**Data for this task:**
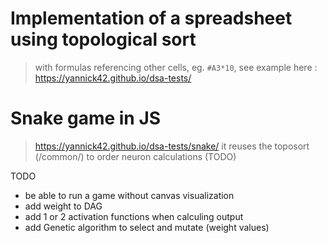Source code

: # Implementation of a spreadsheet using topological sort
> with formulas referencing other cells, eg. `#A3*10`, see example here : https://yannick42.github.io/dsa-tests/

# Snake game in JS
> https://yannick42.github.io/dsa-tests/snake/
it reuses the toposort (/common/) to order neuron calculations (TODO)

TODO
- be able to run a game without canvas visualization
- add weight to DAG
- add 1 or 2 activation functions when calculing output
- add Genetic algorithm to select and mutate (weight values)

**Task to complete:** Print once more, exactly, the lines that start at the top of the records above and end at the line with "# Snake game in JS", skipping all pictures.

**Task solution:**
Source code

: # Implementation of a spreadsheet using topological sort
> with formulas referencing other cells, eg. `#A3*10`, see example here : https://yannick42.github.io/dsa-tests/

# Snake game in JS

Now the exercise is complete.